**Instructions for the task**: What is needed is an exact retyping of each entry, pictures excluded.

**Records to use**:
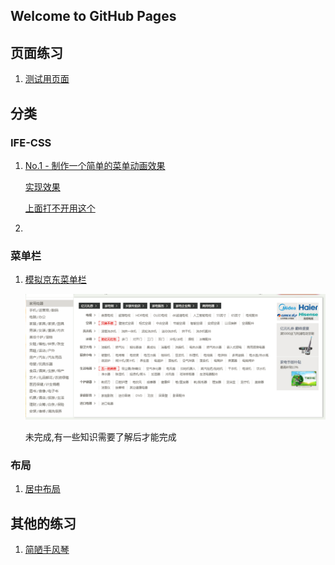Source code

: ## Welcome to GitHub Pages


## 页面练习

1. [测试用页面](https://shanyuhai123.github.io/pagesPractice/test/hello.html)

 ## 分类

### IFE-CSS
1. [No.1 - 制作一个简单的菜单动画效果](http://ife.baidu.com/course/detail/id/18)

   [实现效果](https://codepen.io/hackyuan/pen/ERjrXp)

   [上面打不开用这个](https://shanyuhai123.github.io/pagesPractice/IFE/CSS/01/index.html)

2. ​

### 菜单栏

1. [模拟京东菜单栏](https://shanyuhai123.github.io/pagesPractice/MenuBar/jingdong.html)

   ![京东](images/MenuBar/京东.png)

   未完成,有一些知识需要了解后才能完成

### 布局

1. [居中布局](https://shanyuhai123.github.io/pagesPractice/Others/center.html)

## 其他的练习

1. [简陋手风琴](https://shanyuhai123.github.io/pagesPractice/Others/accordion.html)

**Solution below**:
Source code

: ## Welcome to GitHub Pages


## 页面练习

1. [测试用页面](https://shanyuhai123.github.io/pagesPractice/test/hello.html)

 ## 分类

### IFE-CSS
1. [No.1 - 制作一个简单的菜单动画效果](http://ife.baidu.com/course/detail/id/18)

   [实现效果](https://codepen.io/hackyuan/pen/ERjrXp)

   [上面打不开用这个](https://shanyuhai123.github.io/pagesPractice/IFE/CSS/01/index.html)

2. ​

### 菜单栏

1. [模拟京东菜单栏](https://shanyuhai123.github.io/pagesPractice/MenuBar/jingdong.html)

   ![京东](images/MenuBar/京东.png)

   未完成,有一些知识需要了解后才能完成

### 布局

1. [居中布局](https://shanyuhai123.github.io/pagesPractice/Others/center.html)

## 其他的练习

1. [简陋手风琴](https://shanyuhai123.github.io/pagesPractice/Others/accordion.html)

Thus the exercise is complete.